* [Items from a data source]
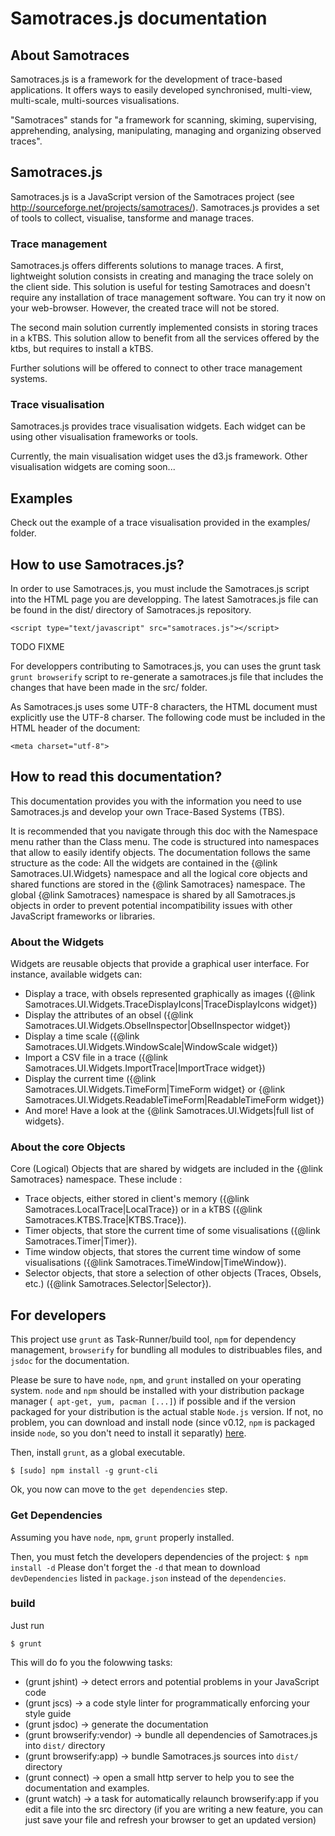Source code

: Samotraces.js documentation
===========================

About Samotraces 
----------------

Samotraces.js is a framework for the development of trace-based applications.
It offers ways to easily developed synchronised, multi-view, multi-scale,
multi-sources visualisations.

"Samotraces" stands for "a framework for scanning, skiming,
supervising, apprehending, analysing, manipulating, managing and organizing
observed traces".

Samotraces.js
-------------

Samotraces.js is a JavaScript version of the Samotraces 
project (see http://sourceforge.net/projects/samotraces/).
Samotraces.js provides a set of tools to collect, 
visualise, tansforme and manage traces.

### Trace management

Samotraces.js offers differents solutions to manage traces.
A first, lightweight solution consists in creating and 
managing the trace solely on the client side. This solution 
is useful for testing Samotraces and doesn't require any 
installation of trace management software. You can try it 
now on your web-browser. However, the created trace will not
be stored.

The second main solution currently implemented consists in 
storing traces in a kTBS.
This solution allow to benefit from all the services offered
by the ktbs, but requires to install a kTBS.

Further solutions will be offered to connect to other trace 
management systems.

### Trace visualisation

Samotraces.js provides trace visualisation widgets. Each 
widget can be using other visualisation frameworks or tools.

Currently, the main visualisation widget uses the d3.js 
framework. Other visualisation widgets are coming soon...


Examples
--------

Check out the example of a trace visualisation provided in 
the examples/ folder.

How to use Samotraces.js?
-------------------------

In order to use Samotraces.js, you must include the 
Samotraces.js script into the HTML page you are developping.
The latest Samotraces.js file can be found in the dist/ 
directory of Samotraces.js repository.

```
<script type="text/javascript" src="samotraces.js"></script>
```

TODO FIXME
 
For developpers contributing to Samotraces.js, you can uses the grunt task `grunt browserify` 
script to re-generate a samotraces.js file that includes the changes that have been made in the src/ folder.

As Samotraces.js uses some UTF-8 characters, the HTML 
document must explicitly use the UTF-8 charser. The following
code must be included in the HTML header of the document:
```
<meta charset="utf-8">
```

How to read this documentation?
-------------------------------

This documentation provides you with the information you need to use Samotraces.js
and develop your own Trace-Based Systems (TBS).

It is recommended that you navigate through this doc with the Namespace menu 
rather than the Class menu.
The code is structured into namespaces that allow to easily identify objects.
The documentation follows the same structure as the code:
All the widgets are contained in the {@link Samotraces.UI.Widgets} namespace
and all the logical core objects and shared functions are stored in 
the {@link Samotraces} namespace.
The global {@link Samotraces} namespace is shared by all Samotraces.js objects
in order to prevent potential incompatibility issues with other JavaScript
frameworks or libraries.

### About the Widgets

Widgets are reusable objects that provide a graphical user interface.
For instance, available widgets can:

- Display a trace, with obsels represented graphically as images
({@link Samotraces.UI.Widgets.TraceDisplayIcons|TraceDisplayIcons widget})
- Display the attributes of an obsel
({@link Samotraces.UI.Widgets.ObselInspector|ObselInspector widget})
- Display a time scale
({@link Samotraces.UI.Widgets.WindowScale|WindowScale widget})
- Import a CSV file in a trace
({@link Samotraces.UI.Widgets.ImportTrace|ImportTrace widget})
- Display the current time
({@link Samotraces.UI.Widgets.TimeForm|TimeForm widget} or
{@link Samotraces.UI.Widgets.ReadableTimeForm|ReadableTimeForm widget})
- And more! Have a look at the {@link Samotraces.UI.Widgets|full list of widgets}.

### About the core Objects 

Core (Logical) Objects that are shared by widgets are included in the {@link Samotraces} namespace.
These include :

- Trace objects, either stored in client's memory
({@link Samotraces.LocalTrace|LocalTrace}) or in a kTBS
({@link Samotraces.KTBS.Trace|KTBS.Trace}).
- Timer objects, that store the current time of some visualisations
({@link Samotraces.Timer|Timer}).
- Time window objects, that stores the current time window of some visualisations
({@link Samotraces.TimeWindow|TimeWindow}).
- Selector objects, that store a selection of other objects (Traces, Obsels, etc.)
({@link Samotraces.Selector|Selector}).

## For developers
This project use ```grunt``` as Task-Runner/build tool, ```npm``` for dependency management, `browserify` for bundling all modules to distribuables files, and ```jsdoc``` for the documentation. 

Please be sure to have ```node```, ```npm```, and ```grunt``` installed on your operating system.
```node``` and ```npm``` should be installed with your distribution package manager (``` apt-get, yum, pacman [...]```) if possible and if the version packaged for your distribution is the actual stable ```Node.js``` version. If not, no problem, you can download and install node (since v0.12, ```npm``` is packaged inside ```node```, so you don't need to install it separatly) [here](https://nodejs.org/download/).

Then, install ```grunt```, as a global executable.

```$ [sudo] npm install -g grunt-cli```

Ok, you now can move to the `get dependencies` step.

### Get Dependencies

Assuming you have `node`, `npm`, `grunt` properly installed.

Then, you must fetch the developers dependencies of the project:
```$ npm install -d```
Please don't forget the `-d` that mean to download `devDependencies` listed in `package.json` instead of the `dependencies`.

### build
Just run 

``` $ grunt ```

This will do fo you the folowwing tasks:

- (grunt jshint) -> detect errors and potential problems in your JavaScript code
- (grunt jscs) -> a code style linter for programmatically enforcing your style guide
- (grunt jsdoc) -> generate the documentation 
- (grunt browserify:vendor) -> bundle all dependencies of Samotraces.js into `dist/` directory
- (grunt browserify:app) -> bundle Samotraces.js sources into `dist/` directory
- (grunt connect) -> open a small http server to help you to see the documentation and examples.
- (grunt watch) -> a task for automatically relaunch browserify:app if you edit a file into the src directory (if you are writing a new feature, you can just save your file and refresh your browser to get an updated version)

==

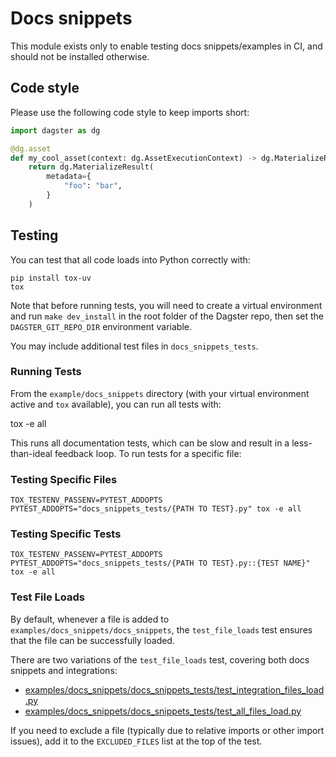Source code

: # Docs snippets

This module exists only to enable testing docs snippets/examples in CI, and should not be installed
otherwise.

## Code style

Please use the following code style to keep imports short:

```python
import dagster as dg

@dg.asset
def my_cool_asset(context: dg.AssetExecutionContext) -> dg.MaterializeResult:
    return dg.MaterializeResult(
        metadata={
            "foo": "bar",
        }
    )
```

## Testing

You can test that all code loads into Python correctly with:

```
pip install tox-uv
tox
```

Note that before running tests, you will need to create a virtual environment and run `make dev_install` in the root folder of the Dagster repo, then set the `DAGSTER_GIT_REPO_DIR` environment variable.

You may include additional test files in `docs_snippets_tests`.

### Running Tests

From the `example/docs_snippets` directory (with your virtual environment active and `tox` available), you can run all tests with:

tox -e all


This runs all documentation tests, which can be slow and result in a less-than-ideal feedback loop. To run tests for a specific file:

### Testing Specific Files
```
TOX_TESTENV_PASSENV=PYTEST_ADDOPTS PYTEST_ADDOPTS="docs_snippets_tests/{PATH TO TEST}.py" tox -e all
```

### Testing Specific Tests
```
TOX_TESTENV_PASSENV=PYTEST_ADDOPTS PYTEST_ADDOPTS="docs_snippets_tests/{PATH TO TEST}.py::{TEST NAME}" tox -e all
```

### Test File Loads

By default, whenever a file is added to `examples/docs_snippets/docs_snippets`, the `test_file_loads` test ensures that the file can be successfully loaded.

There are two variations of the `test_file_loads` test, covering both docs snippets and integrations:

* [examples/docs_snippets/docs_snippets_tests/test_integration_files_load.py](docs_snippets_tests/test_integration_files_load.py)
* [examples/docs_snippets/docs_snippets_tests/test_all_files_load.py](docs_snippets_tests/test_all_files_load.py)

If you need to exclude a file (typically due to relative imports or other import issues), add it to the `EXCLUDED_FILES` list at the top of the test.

* [What to produce]
Using the entries above, give back exactly the line containing "Samotraces.js provides a", the line containing "storing traces in a kTBS.", and every line between them, and nothing else.

* [Written solution]
Samotraces.js provides a set of tools to collect, 
visualise, tansforme and manage traces.

### Trace management

Samotraces.js offers differents solutions to manage traces.
A first, lightweight solution consists in creating and 
managing the trace solely on the client side. This solution 
is useful for testing Samotraces and doesn't require any 
installation of trace management software. You can try it 
now on your web-browser. However, the created trace will not
be stored.

The second main solution currently implemented consists in 
storing traces in a kTBS.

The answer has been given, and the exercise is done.